The apoptosis pathway of CS
In order to identify the apoptosis pathway(s) induced by CS on HCT116 cells, a Ray-Bio Human apoptosis antibody array was performed. The cells were treated for 6, 12, 18, and 24 h alongside DMSO (0.1%, v/v) for each time point as the control. The results reveal significant increase in protein expression of activated Fas, p21, and p53 in cells treated with CS at 18 h onwards compared to the untreated control (Fig. 6).
Effects of CS on the death domain, caspases, and tumor suppressor protein expressions
In order to validate the apoptotic pathways obtained from the human apoptosis antibody array and caspase assay, we analyzed the expression profile of the death domain, caspase, and tumor suppressor proteins using the western blot approach. The whole cell lysate of CS treated cells was collected after 6, 12, 18, and 24 h incubation. As shown in Fig. 7, CS increased the cleaved caspases -3, -8, and -9 (the activated form of caspases) in a time-dependent fashion. Notably, these observations are consistent with the results obtained in the luminescence caspase assay. Additionally, Fas and FADD protein expressions were evidenced over time. This further suggests that the compound activates the death domains via the Fas activation pathway, which is in agreement with the apoptosis array results. The p53 and p21waf1/cip1 expressions were also increased upon treatment of CS in HCT116 cells. The up-regulation of the Bax and expression of Bcl-xL was also consistent, as per the p53 and p21waf1/cip1 findings [11, 12]. Cleaved PARP was distinct, confirming the occurrence of late apoptosis in HCT116 cells attributed to CS treatment.

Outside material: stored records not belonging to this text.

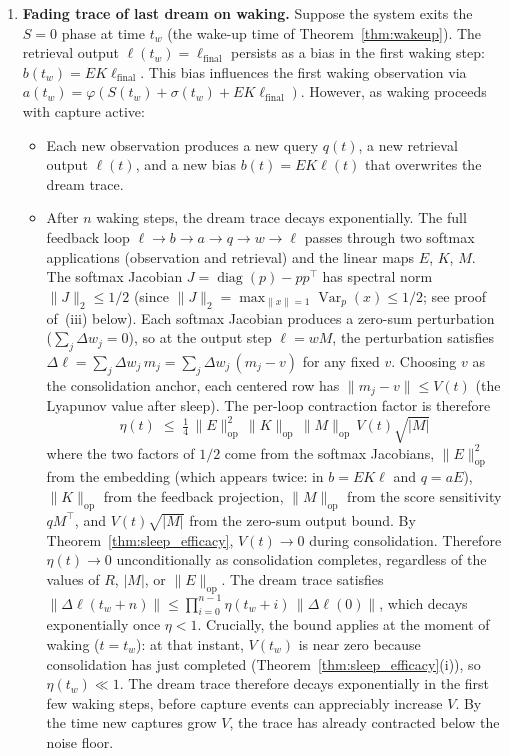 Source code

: \begin{theorem}
\begin{enumerate}
\item \textbf{Fading trace of last dream on waking.}  Suppose the system exits the $S = 0$ phase at time $t_w$ (the wake-up time of Theorem~\ref{thm:wakeup}).  The retrieval output $\ell(t_w) = \ell_{\mathrm{final}}$ persists as a bias in the first waking step: $b(t_w) = EK\ell_{\mathrm{final}}$.  This bias influences the first waking observation via $a(t_w) = \varphi(S(t_w) + \sigma(t_w) + EK\ell_{\mathrm{final}})$.  However, as waking proceeds with capture active:
\begin{itemize}
\item Each new observation produces a new query $q(t)$, a new retrieval output $\ell(t)$, and a new bias $b(t) = EK\ell(t)$ that overwrites the dream trace.
\item After $n$ waking steps, the dream trace decays exponentially.  The full feedback loop $\ell \to b \to a \to q \to w \to \ell$ passes through two softmax applications (observation and retrieval) and the linear maps $E$, $K$, $M$.  The softmax Jacobian $J = \operatorname{diag}(p) - pp^\top$ has spectral norm $\|J\|_2 \leq 1/2$ (since $\|J\|_2 = \max_{\|x\|=1}\operatorname{Var}_p(x) \leq 1/2$; see proof of~(iii) below).  Each softmax Jacobian produces a zero-sum perturbation ($\sum_j \Delta w_j = 0$), so at the output step $\ell = wM$, the perturbation satisfies $\Delta\ell = \sum_j \Delta w_j\,m_j = \sum_j \Delta w_j\,(m_j - v)$ for any fixed $v$.  Choosing $v$ as the consolidation anchor, each centered row has $\|m_j - v\| \leq V(t)$ (the Lyapunov value after sleep).  The per-loop contraction factor is therefore
\[
\eta(t) \;\leq\; \tfrac{1}{4}\,\|E\|_{\mathrm{op}}^2\,\|K\|_{\mathrm{op}}\,\|M\|_{\mathrm{op}}\,V(t)\sqrt{|M|}
\]
where the two factors of $1/2$ come from the softmax Jacobians, $\|E\|_{\mathrm{op}}^2$ from the embedding (which appears twice: in $b = EK\ell$ and $q = aE$), $\|K\|_{\mathrm{op}}$ from the feedback projection, $\|M\|_{\mathrm{op}}$ from the score sensitivity $qM^\top$, and $V(t)\sqrt{|M|}$ from the zero-sum output bound.  By Theorem~\ref{thm:sleep_efficacy}, $V(t) \to 0$ during consolidation.  Therefore $\eta(t) \to 0$ unconditionally as consolidation completes, regardless of the values of $R$, $|M|$, or $\|E\|_{\mathrm{op}}$.  The dream trace satisfies $\|\Delta\ell(t_w + n)\| \leq \prod_{i=0}^{n-1}\eta(t_w + i)\,\|\Delta\ell(0)\|$, which decays exponentially once $\eta < 1$.  Crucially, the bound applies at the moment of waking ($t = t_w$): at that instant, $V(t_w)$ is near zero because consolidation has just completed (Theorem~\ref{thm:sleep_efficacy}(i)), so $\eta(t_w) \ll 1$.  The dream trace therefore decays exponentially in the first few waking steps, before capture events can appreciably increase $V$.  By the time new captures grow $V$, the trace has already contracted below the noise floor.
\end{itemize}


\end{enumerate}
\end{theorem}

DNA fragmentation in HCT116 due to apoptosis induced by CS
A transferase-UTP nick-end labeling (TUNEL) assay was performed to evaluate CS-induced apoptosis in HCT116 cells. The hallmarks of apoptotic cells are cell shrinkage with nuclear chromatin condensation and DNA strand breakage [8]. As shown in Fig. 8, the untreated cells showed negative staining, whereas treatment with CS induced DNA fragmentation indicated by strong red fluorescence staining. In addition, the DNA fragmentation in HCT116 cells by CS treatment occurs in a concentration-dependent fashion.
Discussion
Anti-tumor drug discovery and development from plant products plays an important role in cancer chemotherapy. Previous studies have found that some stilbenes, including carboxystilbene, exerted anti-tumor property and therefore could potentially be developed into new chemotherapeutic agents [25]. However, no report has yet addressed the mechanism of apoptosis of carboxamidestilbene (CS) in colon cancer; thus this field remains a promising area for research. In this study, we investigated the cytotoxicity of CS on the colorectal cancer cell line as well its selectivity towards normal colon cells. CS was cytotoxic towards HT29 and HCT116 colon cancer cells in a time- and dose-dependent manner. Interestingly, CS did not show cytotoxicity in normal colon CCD-112 Con cells even up to 72 h of exposure with CS (Table 1). We hypothesize that CS induces cell apoptosis and arrest by mediating multiple apoptotic proteins in HCT116.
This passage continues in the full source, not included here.